◆ AIM OF THE EXERCISE
In the listing below, how many lines hold "foss"? Give the number only.

◆ RECORDED DATA

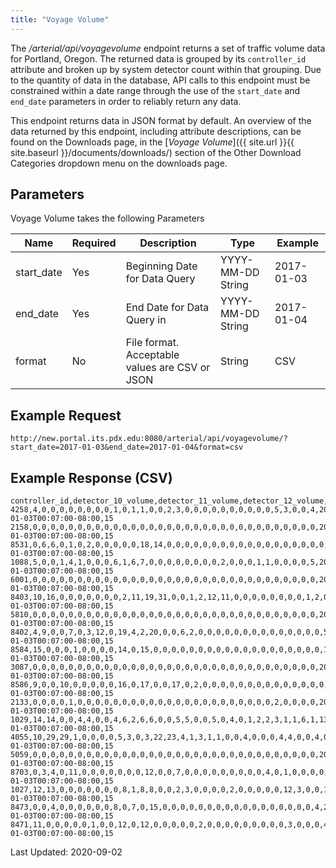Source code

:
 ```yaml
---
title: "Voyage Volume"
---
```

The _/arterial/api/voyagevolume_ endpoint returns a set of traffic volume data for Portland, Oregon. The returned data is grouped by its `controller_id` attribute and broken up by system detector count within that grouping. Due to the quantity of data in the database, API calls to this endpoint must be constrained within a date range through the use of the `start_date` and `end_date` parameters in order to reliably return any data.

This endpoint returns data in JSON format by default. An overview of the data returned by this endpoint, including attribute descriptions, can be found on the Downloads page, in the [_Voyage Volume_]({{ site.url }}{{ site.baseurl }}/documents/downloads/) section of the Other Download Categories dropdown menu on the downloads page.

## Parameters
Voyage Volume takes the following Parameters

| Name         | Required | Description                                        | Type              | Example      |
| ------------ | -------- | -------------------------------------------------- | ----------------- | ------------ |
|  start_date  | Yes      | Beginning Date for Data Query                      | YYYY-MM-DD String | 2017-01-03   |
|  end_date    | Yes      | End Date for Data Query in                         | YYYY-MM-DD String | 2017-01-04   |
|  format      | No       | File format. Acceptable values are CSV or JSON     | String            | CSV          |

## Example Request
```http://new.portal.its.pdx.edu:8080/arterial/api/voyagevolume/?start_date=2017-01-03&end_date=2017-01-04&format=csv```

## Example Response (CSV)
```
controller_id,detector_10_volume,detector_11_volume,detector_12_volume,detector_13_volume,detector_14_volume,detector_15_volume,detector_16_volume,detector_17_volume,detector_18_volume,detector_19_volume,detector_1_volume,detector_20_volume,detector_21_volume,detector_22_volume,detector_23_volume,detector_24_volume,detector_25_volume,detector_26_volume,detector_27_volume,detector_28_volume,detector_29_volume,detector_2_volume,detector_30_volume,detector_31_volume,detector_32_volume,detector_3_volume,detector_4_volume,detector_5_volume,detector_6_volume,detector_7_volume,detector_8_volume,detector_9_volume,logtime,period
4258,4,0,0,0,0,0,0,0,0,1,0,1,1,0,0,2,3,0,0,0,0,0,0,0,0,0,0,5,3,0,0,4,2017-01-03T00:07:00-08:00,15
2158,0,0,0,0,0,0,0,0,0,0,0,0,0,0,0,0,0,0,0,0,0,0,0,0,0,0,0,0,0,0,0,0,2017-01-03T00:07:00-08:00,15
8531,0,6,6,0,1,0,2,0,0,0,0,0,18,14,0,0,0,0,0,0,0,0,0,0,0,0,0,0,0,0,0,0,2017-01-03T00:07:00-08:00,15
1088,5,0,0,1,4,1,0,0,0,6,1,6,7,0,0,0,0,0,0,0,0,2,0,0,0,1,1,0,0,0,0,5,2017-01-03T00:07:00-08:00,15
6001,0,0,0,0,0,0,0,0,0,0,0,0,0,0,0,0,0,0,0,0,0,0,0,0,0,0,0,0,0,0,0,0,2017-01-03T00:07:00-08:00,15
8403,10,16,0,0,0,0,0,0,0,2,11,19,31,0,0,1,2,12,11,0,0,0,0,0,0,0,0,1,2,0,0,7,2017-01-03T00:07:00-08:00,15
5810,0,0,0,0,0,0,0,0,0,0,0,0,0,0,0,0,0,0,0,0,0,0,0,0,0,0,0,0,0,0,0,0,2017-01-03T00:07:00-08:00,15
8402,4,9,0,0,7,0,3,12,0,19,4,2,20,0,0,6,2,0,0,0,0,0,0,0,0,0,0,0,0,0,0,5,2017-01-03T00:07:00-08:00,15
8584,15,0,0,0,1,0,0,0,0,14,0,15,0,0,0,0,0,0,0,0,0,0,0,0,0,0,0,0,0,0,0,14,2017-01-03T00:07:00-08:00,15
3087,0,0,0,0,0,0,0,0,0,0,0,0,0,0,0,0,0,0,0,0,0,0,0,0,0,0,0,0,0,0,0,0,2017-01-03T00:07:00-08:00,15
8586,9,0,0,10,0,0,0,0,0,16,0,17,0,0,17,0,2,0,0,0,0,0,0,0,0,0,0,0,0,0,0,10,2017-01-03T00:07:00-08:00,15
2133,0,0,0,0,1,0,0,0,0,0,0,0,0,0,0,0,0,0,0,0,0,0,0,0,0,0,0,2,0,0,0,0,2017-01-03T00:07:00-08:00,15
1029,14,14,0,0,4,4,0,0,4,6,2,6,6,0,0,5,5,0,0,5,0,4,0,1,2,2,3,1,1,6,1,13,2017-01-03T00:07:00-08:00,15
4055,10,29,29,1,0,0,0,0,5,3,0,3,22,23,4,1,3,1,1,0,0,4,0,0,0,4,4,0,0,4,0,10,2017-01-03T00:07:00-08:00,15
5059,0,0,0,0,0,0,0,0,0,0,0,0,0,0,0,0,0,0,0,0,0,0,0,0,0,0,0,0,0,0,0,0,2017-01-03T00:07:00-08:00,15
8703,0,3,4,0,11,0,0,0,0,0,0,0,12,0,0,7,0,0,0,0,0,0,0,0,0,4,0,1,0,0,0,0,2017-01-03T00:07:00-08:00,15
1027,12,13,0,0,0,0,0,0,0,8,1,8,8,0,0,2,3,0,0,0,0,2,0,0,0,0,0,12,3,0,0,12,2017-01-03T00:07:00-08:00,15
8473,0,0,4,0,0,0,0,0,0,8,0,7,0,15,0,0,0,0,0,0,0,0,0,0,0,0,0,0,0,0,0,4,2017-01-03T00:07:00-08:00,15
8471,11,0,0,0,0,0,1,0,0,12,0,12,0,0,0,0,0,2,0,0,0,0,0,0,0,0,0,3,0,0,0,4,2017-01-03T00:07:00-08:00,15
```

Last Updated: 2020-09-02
==
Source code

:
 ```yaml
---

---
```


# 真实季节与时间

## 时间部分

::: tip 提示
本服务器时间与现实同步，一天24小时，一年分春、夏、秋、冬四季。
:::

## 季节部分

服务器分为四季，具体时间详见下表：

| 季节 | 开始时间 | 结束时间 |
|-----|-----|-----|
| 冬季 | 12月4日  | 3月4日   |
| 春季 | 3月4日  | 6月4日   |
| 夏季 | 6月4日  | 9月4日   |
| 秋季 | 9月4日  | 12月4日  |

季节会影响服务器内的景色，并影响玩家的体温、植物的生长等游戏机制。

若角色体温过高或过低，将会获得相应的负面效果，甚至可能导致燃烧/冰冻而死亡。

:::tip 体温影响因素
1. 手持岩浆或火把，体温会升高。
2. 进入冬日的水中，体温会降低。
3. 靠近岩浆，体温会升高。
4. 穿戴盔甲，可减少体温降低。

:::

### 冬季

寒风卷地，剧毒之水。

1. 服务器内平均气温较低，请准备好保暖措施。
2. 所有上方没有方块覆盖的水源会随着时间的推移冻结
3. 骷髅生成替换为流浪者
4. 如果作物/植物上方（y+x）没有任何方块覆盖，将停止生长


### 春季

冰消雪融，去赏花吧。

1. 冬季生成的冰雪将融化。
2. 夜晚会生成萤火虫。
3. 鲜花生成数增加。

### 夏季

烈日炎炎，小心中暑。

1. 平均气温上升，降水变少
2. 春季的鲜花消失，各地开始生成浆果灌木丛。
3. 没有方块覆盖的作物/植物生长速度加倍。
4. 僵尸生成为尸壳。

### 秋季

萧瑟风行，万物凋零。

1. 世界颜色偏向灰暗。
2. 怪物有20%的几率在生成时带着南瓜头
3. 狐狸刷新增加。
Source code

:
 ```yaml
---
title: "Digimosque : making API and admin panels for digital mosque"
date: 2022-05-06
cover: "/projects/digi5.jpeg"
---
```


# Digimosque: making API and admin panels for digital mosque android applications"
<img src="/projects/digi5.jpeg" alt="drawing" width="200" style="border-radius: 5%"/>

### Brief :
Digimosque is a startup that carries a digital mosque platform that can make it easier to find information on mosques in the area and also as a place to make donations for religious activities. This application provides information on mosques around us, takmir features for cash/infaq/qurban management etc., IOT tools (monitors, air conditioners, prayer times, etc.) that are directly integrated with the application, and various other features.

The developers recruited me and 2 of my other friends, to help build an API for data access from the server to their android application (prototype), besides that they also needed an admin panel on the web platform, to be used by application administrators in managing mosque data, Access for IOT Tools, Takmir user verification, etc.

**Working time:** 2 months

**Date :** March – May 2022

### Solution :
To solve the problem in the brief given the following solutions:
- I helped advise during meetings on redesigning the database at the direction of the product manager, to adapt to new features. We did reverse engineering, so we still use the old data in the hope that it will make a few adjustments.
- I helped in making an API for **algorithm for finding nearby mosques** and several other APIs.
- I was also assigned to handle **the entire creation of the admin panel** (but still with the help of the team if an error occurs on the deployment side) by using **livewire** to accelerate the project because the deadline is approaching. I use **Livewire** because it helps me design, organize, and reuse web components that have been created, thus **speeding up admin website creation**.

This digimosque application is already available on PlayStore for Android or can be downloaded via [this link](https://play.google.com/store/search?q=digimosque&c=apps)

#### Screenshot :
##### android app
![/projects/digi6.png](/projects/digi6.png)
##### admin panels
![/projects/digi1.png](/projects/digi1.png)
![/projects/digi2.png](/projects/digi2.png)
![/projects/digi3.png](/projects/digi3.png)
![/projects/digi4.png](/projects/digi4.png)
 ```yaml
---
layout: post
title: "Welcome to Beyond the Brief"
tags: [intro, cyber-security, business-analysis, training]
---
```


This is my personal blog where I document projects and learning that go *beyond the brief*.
--
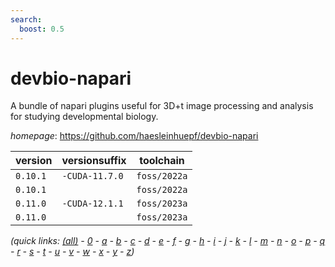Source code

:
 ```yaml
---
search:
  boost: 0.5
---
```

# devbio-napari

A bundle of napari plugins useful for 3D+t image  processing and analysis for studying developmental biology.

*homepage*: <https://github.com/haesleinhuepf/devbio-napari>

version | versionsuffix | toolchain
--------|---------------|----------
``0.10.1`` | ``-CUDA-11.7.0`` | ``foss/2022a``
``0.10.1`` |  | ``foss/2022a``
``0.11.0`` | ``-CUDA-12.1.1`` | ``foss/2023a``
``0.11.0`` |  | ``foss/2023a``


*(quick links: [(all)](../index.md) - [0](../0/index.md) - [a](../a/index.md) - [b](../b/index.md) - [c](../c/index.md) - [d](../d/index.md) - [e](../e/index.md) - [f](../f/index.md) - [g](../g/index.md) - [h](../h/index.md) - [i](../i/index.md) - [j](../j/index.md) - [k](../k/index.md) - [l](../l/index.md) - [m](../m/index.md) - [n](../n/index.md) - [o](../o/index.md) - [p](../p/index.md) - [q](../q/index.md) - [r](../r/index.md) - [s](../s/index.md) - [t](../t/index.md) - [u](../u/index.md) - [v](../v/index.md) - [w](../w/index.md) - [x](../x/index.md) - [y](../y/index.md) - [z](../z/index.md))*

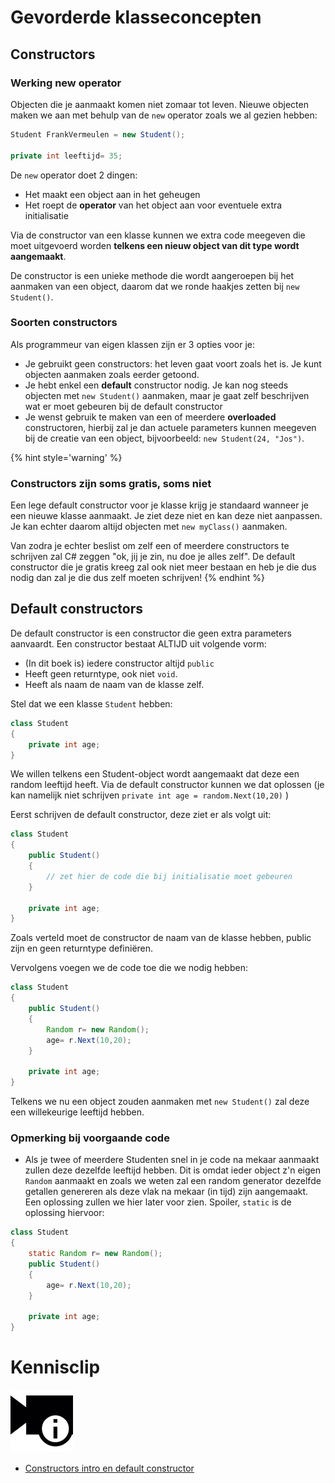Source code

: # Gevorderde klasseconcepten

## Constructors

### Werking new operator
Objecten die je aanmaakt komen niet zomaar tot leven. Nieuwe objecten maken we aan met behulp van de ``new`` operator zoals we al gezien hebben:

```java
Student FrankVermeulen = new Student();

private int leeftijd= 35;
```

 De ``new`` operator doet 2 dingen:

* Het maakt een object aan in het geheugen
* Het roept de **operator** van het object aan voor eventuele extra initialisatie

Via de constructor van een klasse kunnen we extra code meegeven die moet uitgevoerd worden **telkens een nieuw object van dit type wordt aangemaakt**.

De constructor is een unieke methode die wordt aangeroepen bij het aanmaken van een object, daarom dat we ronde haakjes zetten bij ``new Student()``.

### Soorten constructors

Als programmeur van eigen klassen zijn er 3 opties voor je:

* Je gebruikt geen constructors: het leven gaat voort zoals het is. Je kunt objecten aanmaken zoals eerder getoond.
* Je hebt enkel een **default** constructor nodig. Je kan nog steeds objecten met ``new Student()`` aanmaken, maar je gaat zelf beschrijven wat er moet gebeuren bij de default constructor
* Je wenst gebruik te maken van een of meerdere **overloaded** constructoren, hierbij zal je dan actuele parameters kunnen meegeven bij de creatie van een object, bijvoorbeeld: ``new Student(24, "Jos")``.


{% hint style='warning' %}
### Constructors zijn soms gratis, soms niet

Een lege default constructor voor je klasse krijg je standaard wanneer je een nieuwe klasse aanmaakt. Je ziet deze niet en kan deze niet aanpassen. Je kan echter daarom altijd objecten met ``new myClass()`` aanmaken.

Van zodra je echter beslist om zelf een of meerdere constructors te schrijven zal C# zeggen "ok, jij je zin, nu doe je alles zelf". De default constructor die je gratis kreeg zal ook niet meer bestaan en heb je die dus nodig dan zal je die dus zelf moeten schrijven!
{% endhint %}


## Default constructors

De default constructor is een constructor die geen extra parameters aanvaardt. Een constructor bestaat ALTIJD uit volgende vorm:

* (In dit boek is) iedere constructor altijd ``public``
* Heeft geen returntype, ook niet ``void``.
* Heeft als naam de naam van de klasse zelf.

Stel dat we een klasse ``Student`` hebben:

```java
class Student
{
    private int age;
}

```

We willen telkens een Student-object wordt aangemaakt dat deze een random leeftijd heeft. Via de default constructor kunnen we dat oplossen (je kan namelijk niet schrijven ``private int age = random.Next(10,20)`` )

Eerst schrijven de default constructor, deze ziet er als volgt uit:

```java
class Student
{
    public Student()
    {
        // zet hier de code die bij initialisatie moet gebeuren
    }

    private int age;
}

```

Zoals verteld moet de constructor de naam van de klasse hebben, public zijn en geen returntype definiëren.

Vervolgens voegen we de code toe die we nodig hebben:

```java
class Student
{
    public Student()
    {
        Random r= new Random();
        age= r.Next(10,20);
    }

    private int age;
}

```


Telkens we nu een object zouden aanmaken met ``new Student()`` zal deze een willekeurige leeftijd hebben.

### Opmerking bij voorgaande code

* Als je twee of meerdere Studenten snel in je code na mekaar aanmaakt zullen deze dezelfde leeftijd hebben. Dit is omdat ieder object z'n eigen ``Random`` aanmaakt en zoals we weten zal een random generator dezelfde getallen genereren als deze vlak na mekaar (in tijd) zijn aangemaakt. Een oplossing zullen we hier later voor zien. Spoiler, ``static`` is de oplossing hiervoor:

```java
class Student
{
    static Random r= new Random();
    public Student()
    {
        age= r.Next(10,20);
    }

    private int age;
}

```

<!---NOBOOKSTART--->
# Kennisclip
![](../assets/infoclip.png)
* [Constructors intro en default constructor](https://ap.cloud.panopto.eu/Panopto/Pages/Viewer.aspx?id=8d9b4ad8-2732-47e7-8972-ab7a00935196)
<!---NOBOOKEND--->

◆ THE COMPLETED TASK
4